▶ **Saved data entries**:
= Beginning of Section =

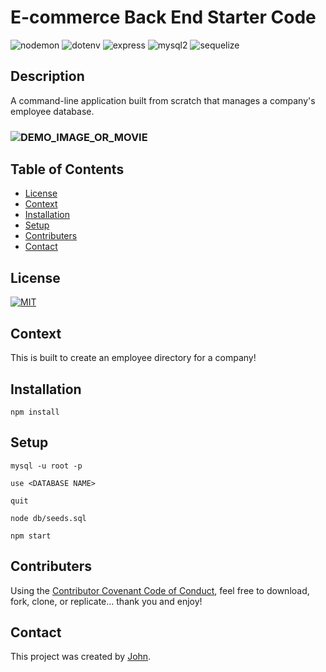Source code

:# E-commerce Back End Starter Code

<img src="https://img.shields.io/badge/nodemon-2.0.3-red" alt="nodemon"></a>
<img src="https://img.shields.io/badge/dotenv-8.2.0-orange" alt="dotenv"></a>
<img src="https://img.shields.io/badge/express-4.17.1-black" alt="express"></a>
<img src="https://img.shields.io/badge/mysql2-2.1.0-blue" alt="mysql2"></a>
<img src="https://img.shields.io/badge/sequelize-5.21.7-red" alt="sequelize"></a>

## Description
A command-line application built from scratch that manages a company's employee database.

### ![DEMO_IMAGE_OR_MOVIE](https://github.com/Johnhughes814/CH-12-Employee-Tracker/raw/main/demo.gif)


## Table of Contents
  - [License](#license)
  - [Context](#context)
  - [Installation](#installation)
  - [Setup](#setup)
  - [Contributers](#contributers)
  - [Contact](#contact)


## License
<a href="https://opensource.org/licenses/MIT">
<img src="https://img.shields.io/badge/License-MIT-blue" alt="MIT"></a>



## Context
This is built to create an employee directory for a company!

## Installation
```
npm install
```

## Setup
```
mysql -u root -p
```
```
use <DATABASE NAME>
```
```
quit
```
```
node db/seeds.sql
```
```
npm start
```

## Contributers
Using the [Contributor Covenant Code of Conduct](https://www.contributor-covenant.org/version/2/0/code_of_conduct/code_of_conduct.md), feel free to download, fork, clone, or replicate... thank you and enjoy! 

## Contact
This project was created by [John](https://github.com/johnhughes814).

= End of Section =
= Beginning of Section =

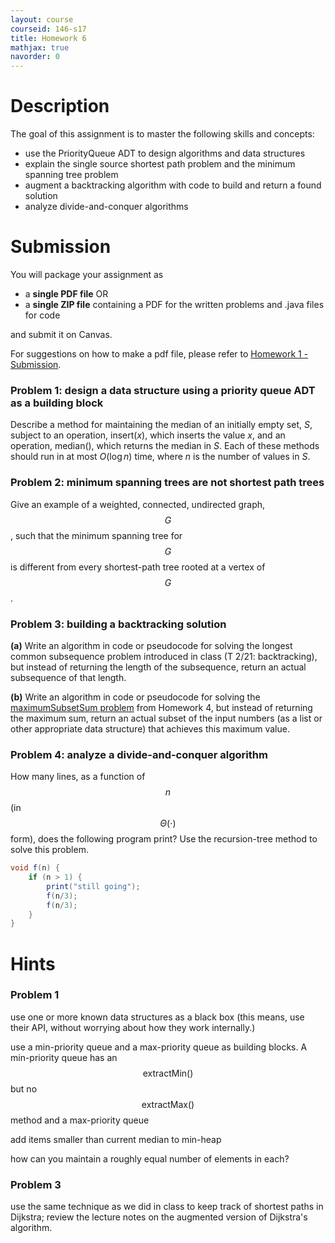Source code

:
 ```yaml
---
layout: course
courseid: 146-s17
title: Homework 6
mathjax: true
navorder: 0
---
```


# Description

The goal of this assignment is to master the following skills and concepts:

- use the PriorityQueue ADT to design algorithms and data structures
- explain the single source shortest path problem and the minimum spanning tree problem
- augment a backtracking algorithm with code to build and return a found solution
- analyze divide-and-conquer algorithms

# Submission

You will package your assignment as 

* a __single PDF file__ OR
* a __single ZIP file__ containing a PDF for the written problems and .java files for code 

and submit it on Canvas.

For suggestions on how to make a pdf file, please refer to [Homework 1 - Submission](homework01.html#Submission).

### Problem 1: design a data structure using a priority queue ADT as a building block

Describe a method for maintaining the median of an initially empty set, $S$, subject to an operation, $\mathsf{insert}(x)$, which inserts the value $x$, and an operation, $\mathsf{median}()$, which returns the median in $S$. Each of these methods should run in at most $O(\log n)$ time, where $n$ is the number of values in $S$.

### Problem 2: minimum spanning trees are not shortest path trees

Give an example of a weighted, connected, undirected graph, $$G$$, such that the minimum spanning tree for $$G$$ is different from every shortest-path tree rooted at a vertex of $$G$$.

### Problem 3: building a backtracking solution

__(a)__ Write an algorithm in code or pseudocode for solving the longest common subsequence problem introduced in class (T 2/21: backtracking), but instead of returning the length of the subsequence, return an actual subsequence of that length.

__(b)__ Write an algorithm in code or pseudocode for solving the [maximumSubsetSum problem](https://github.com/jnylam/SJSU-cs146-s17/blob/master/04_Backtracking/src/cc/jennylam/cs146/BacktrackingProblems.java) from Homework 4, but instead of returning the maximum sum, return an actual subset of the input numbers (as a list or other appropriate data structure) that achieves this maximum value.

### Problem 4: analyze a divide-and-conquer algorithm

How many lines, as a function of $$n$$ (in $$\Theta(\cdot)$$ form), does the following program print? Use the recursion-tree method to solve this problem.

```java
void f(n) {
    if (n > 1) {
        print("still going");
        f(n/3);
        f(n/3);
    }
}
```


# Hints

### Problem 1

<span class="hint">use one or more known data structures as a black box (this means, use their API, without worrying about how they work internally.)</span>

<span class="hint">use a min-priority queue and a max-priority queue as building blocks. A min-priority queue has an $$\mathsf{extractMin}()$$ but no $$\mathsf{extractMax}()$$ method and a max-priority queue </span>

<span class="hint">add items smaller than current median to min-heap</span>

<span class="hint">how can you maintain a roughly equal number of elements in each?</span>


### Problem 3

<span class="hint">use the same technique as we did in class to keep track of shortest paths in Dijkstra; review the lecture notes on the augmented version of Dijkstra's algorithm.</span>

= End of Section =

▶ **What you have to do**: Scan the records above for the word "following". Copy each line that has it.

▶ **Exercise response**:
The goal of this assignment is to master the following skills and concepts:
How many lines, as a function of $$n$$ (in $$\Theta(\cdot)$$ form), does the following program print? Use the recursion-tree method to solve this problem.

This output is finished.